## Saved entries
· · · · · · ·
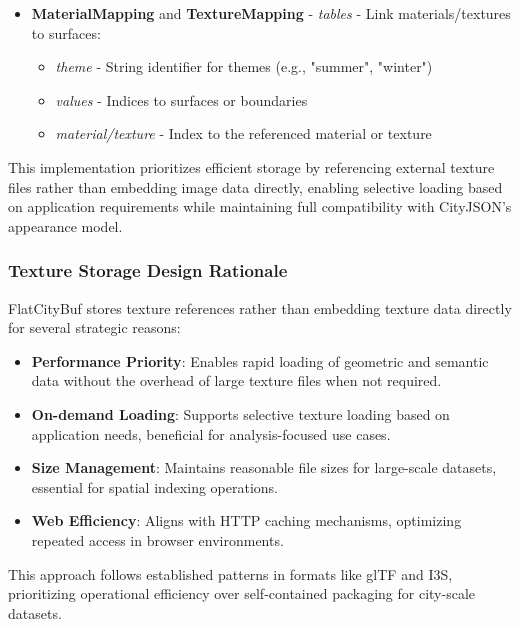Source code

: \begin{itemize}
  \item \textbf{MaterialMapping} and \textbf{TextureMapping} - \textit{tables} - Link materials/textures to surfaces:
    \begin{itemize}
      \item \textit{theme} - String identifier for themes (e.g., "summer", "winter")
      \item \textit{values} - Indices to surfaces or boundaries
      \item \textit{material/texture} - Index to the referenced material or texture
    \end{itemize}
\end{itemize}

This implementation prioritizes efficient storage by referencing external texture files rather than embedding image data directly, enabling selective loading based on application requirements while maintaining full compatibility with CityJSON's appearance model.

\subsubsection{Texture Storage Design Rationale}
\label{methodology:feature_encoding:textures:rationale}

FlatCityBuf stores texture references rather than embedding texture data directly for several strategic reasons:

\begin{itemize}
  \item \textbf{Performance Priority}: Enables rapid loading of geometric and semantic data without the overhead of large texture files when not required.

  \item \textbf{On-demand Loading}: Supports selective texture loading based on application needs, beneficial for analysis-focused use cases.

  \item \textbf{Size Management}: Maintains reasonable file sizes for large-scale datasets, essential for spatial indexing operations.

  \item \textbf{Web Efficiency}: Aligns with HTTP caching mechanisms, optimizing repeated access in browser environments.
\end{itemize}

This approach follows established patterns in formats like glTF and I3S, prioritizing operational efficiency over self-contained packaging for city-scale datasets.

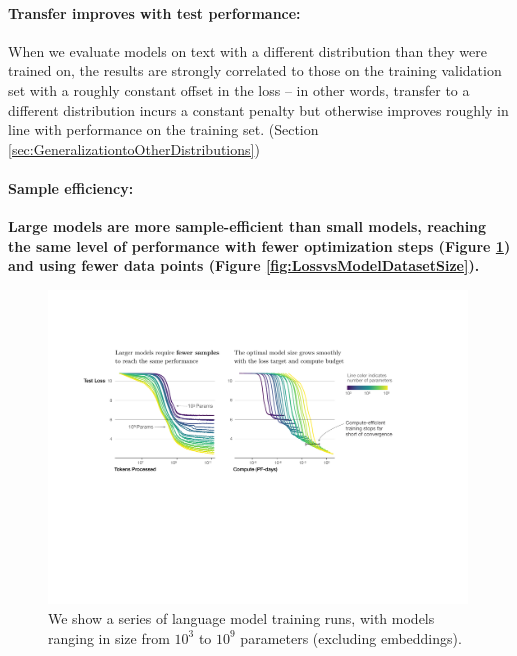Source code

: \documentclass[english]{article}
\begin{document}
\paragraph{Transfer improves with test performance:} When we evaluate models on text with a different distribution than they were trained on, the results are strongly correlated to those on the training validation set with a roughly constant offset in the loss -- in other words, transfer to a different distribution incurs a constant penalty but otherwise improves roughly in line with performance on the training set. (Section \ref{sec:GeneralizationtoOtherDistributions})

\paragraph{Sample efficiency:} \textbf{Large models are  more sample-efficient than small models, reaching the same level of performance with fewer optimization steps (Figure \ref{fig:EfficiencyIllustration}) and using  fewer data points (Figure \ref{fig:LossvsModelDatasetSize}).}


\begin{figure}
\noindent \centering{} \includegraphics[width=0.99\textwidth]{EfficiencyIllustration}
\caption[Illustration of sample efficiency and compute efficiency.]{We show a series of language model training runs, with models ranging in size from $10^3$ to $10^9$ parameters (excluding embeddings). \label{fig:EfficiencyIllustration}}
\end{figure}
\end{document}
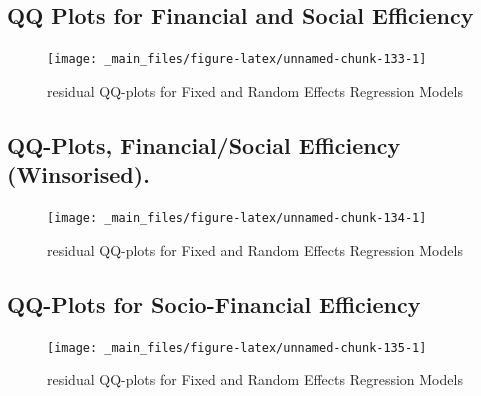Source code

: \documentclass[a4paper, nobind]{templates/ociamthesis}
\begin{document}
\begin{landscape}
\end{landscape}

\begin{landscape}

\newpage

\hypertarget{qq-plots-for-financial-and-social-efficiency}{%
\subsection{QQ Plots for Financial and Social Efficiency}\label{qq-plots-for-financial-and-social-efficiency}}

\begin{figure}

{\centering \texttt{[image: \_main\_files/figure-latex/unnamed-chunk-133-1]} 

}

\caption{residual QQ-plots for Fixed and Random Effects Regression Models}\label{fig:unnamed-chunk-133}
\end{figure}

\newpage

\hypertarget{qq-plots-financialsocial-efficiency-winsorised.}{%
\subsection{QQ-Plots, Financial/Social Efficiency (Winsorised).}\label{qq-plots-financialsocial-efficiency-winsorised.}}

\begin{figure}

{\centering \texttt{[image: \_main\_files/figure-latex/unnamed-chunk-134-1]} 

}

\caption{residual QQ-plots for Fixed and Random Effects Regression Models}\label{fig:unnamed-chunk-134}
\end{figure}

\newpage

\hypertarget{qq-plots-for-socio-financial-efficiency}{%
\subsection{QQ-Plots for Socio-Financial Efficiency}\label{qq-plots-for-socio-financial-efficiency}}

\begin{figure}

{\centering \texttt{[image: \_main\_files/figure-latex/unnamed-chunk-135-1]} 

}

\caption{residual QQ-plots for Fixed and Random Effects Regression Models}\label{fig:unnamed-chunk-135}
\end{figure}

\end{landscape}
\end{document}
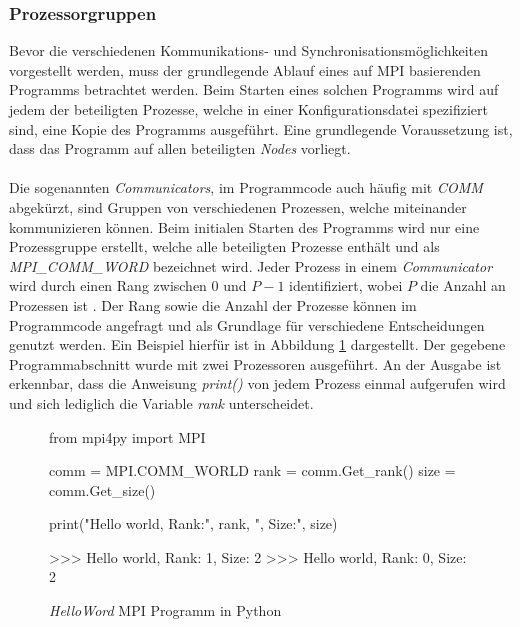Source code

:\subsubsection{Prozessorgruppen}
Bevor die verschiedenen Kommunikations- und Synchronisationsmöglichkeiten vorgestellt werden, muss der grundlegende Ablauf eines auf \ac{MPI} basierenden Programms betrachtet werden. Beim Starten eines solchen Programms wird auf jedem der beteiligten Prozesse, welche in einer Konfigurationsdatei spezifiziert sind, eine Kopie des Programms ausgeführt. Eine grundlegende Voraussetzung ist, dass das Programm auf allen beteiligten \emph{Nodes} vorliegt. 
\\\\
Die sogenannten \emph{Communicators}, im Programmcode auch häufig mit \emph{COMM} abgekürzt, sind Gruppen von verschiedenen Prozessen, welche miteinander kommunizieren können. Beim initialen Starten des Programms wird nur eine Prozessgruppe erstellt, welche alle beteiligten Prozesse enthält und als \emph{MPI\_COMM\_WORD} bezeichnet wird. Jeder Prozess in einem \emph{Communicator} wird  durch einen Rang zwischen $0$ und $P-1$ identifiziert, wobei $P$ die Anzahl an Prozessen ist \cite{nielsen2016introduction}. Der Rang sowie die Anzahl der Prozesse können im Programmcode angefragt und als Grundlage für verschiedene Entscheidungen genutzt werden. Ein Beispiel hierfür ist in Abbildung \ref{fig:example_process_group} dargestellt. Der gegebene Programmabschnitt wurde mit zwei Prozessoren ausgeführt. An der Ausgabe ist erkennbar, dass die Anweisung \emph{print()} von jedem Prozess einmal aufgerufen wird und sich lediglich die Variable \emph{rank} unterscheidet. 
\begin{figure}
	
	\begin{python}
		from mpi4py import MPI
		
		comm = MPI.COMM_WORLD
		rank = comm.Get_rank()
		size = comm.Get_size()
		
		print("Hello world, Rank:", rank, ", Size:", size)
		
		>>> Hello world, Rank: 1, Size: 2
		>>> Hello world, Rank: 0, Size: 2
	\end{python}
	\caption{\emph{HelloWord} MPI Programm in Python}
	\label{fig:example_process_group}
\end{figure}



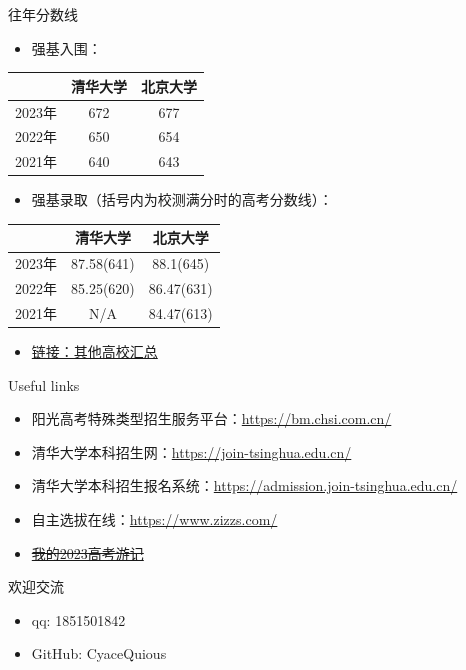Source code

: \documentclass{beamer}
\begin{document}
\begin{frame}{往年分数线}
    \pause
    \begin{itemize}
        \item 强基入围：
    \end{itemize}
    \begin{table}[h!]
        \centering
        \begin{tabular}{| c | c | c |}
            \hline 
            & 清华大学 & 北京大学 \\
            \hline 
            2023年 & 672 & 677 \\
            \hline 
            2022年 & 650 & 654 \\
            \hline 
            2021年 & 640 & 643 \\
            \hline 
        \end{tabular}
        \label{tab:cutoff1}
    \end{table}
    \pause
    \begin{itemize}
        \item 强基录取（括号内为校测满分时的高考分数线）：
    \end{itemize}
    \begin{table}[h!]
        \centering
        \begin{tabular}{| c | c | c |}
            \hline 
            & 清华大学 & 北京大学 \\
            \hline 
            2023年 & 87.58(641) & 88.1(645) \\
            \hline 
            2022年 & 85.25(620) & 86.47(631) \\
            \hline 
            2021年 & N/A & 84.47(613) \\
            \hline 
        \end{tabular}
        \label{tab:cutoff2}
    \end{table}
    \pause
    \begin{itemize}
        \item \href{https://www.zizzs.com/c/202111/65665.html}{链接：其他高校汇总}
    \end{itemize}
\end{frame}

\begin{frame}{Useful links}
    \pause
    \begin{itemize}
        \item 阳光高考特殊类型招生服务平台：\url{https://bm.chsi.com.cn/}
        \pause
        \item 清华大学本科招生网：\url{https://join-tsinghua.edu.cn/}
        \pause
        \item 清华大学本科招生报名系统：\url{https://admission.join-tsinghua.edu.cn/}
        \pause
        \item 自主选拔在线：\url{https://www.zizzs.com/}
        \pause
        \item \href{https://www.luogu.com.cn/blog/caeious/post-2023-gao-kao-you-ji}{\sout{我的2023高考游记}}
    \end{itemize}
\end{frame}

\begin{frame}{欢迎交流}
    \begin{itemize}
        \item qq: 1851501842
        \item GitHub: CyaceQuious
    \end{itemize}
\end{frame}
\end{document}
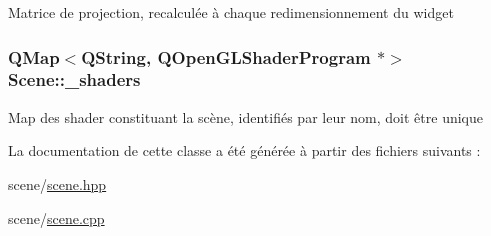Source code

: Matrice de projection, recalculée à chaque redimensionnement du widget \hypertarget{class_scene_abde34dc03c8d3a07b3177041ab195f07}{
\subsubsection[{\+\_\+shaders}]{\setlength{\rightskip}{0pt plus 5cm}Q\+Map$<$Q\+String, Q\+Open\+G\+L\+Shader\+Program $\ast$$>$ Scene\+::\+\_\+shaders\hspace{0.3cm}{\ttfamily [private]}}}\label{class_scene_abde34dc03c8d3a07b3177041ab195f07}
Map des shader constituant la scène, identifiés par leur nom, doit être unique 

La documentation de cette classe a été générée à partir des fichiers suivants \+:\begin{DoxyCompactItemize}
\item 
scene/\hyperlink{scene_8hpp}{scene.\+hpp}\item 
scene/\hyperlink{scene_8cpp}{scene.\+cpp}\end{DoxyCompactItemize}
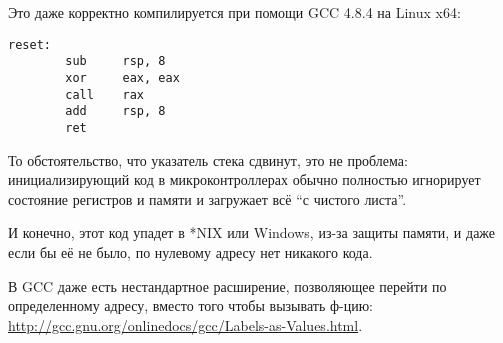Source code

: Это даже корректно компилируется при помощи GCC 4.8.4 на Linux x64:

\begin{lstlisting}[style=customasmx86]
reset:
        sub     rsp, 8
        xor     eax, eax
        call    rax
        add     rsp, 8
        ret
\end{lstlisting}

То обстоятельство, что указатель стека сдвинут, это не проблема: инициализирующий код в микроконтроллерах обычно
полностью игнорирует состояние регистров и памяти и загружает всё ``с чистого листа''.

И конечно, этот код упадет в *NIX или Windows, из-за защиты памяти, и даже если бы её не было, по нулевому адресу
нет никакого кода.

В GCC даже есть нестандартное расширение, позволяющее перейти по определенному адресу, вместо того чтобы вызывать ф-цию:
\url{http://gcc.gnu.org/onlinedocs/gcc/Labels-as-Values.html}.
· · · · · · ·
## Work instructions
Wherever a line in the data above holds the word "image", copy that line.

## Task output
This implementation prioritizes efficient storage by referencing external texture files rather than embedding image data directly, enabling selective loading based on application requirements while maintaining full compatibility with CityJSON's appearance model.
{\centering \texttt{[image: \_main\_files/figure-latex/unnamed-chunk-133-1]} 
{\centering \texttt{[image: \_main\_files/figure-latex/unnamed-chunk-134-1]} 
{\centering \texttt{[image: \_main\_files/figure-latex/unnamed-chunk-135-1]} 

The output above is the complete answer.